Unix Philosophy: do one thing well

Assembly Line Analogy

Imagine a factory assembly line. Each worker at each station does exactly one job — cut the metal, drill the hole, paint the surface, attach the label. No worker tries to do everything. The piece travels along a conveyor belt from station to station. Unix pipelines work identically: each program is a specialist that reads text from a conveyor belt (stdin), does one transformation, and passes the result on. The pipe | is the conveyor belt.

The Unix philosophy, articulated by Doug McIlroy at Bell Labs in the 1970s, can be summarised in three rules:

Rule 1 — Do one thing well. ls lists files. grep searches for patterns. wc counts lines/words/bytes. sort sorts lines. uniq removes duplicates. None of them tries to do the other's job. Each program is small, fast, and easy to understand.

Rule 2 — Use text streams as the universal interface. Every program reads plain text lines from standard input and writes plain text lines to standard output. Because the interface is universal, any tool can be connected to any other tool — without either tool knowing anything about the other.

Rule 3 — Compose programs together. Complex tasks are solved by chaining simple programs, not by writing one giant program. cat access.log | grep "404" | sort | uniq -c | sort -rn | head -10 is a complete log analyser built from six single-purpose tools.
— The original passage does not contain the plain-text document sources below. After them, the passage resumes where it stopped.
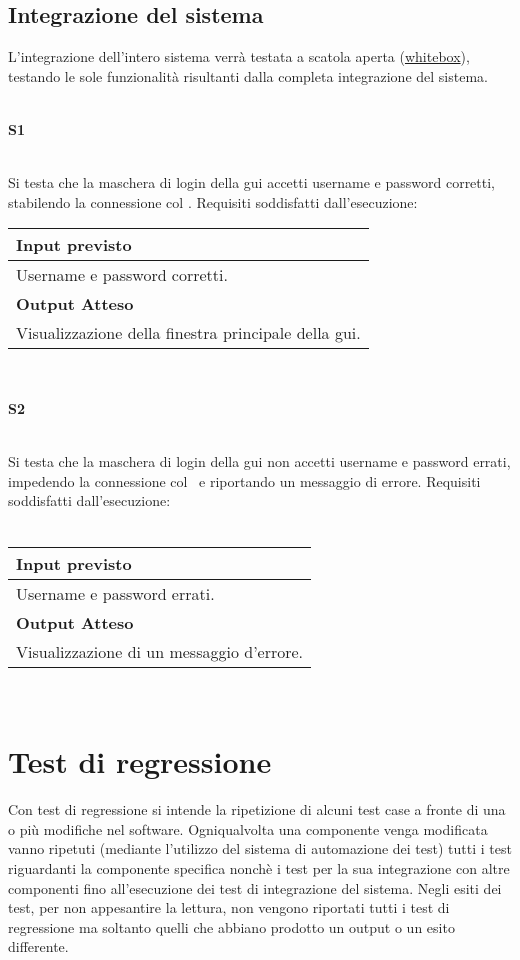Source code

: \subsection{Integrazione del sistema}
L'integrazione dell'intero sistema verr\`a testata a scatola aperta (\underline{whitebox}), testando le sole funzionalit\`a risultanti dalla completa integrazione del sistema.\\
 \\
\begin{Large}\textbf{S1}\end{Large} \\
Si testa che la maschera di login della gui accetti username e password corretti, stabilendo la connessione col \rp.
Requisiti soddisfatti dall'esecuzione: \\
\begin{center}
\begin{tabular}{|p{11cm}|} \hline
\textbf{Input previsto}\\ \hline
Username e password corretti.\\ \hline
\textbf{Output Atteso}\\ \hline
Visualizzazione della finestra principale della gui.\\ \hline
\end{tabular} \\
\end{center}

\begin{Large}\textbf{S2}\end{Large} \\
Si testa che la maschera di login della gui  non accetti username e password errati, impedendo la connessione col \rp\ e riportando un messaggio di errore.
Requisiti soddisfatti dall'esecuzione: \\
 \\
\begin{center}
\begin{tabular}{|p{11cm}|} \hline
\textbf{Input previsto}\\ \hline
Username e password errati.\\ \hline
\textbf{Output Atteso}\\ \hline
Visualizzazione di un messaggio d'errore.\\ \hline
\end{tabular} \\
\end{center}

\section{Test di regressione}
Con test di regressione si intende la ripetizione di alcuni test case a fronte di una o pi\`u modifiche nel software. Ogniqualvolta una componente venga modificata vanno ripetuti (mediante l'utilizzo del sistema di automazione dei test) tutti i test riguardanti la componente specifica nonch\`e i test per la sua integrazione con altre componenti fino all'esecuzione dei test di integrazione del sistema.
Negli esiti dei test, per non appesantire la lettura, non vengono riportati tutti i test di regressione ma soltanto quelli che abbiano prodotto un output o un esito differente.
The Three Standard Streams

Every Unix process is born with three file descriptors already open. A file descriptor is just a small non-negative integer that the kernel uses to identify an open file or I/O channel. Standard streams are not special — they are just files with reserved numbers:

FD Number Name Direction Default destination C macro
0 stdin Input Keyboard (terminal) STDIN_FILENO
1 stdout Output Terminal screen STDOUT_FILENO
2 stderr Output (errors) Terminal screen STDERR_FILENO

Why two output streams? Separating normal output (stdout, FD 1) from error messages (stderr, FD 2) means you can redirect program output to a file without losing the error messages on screen — or vice versa. When you run ls -l 2>/dev/null, errors are silenced but normal output still goes to the terminal.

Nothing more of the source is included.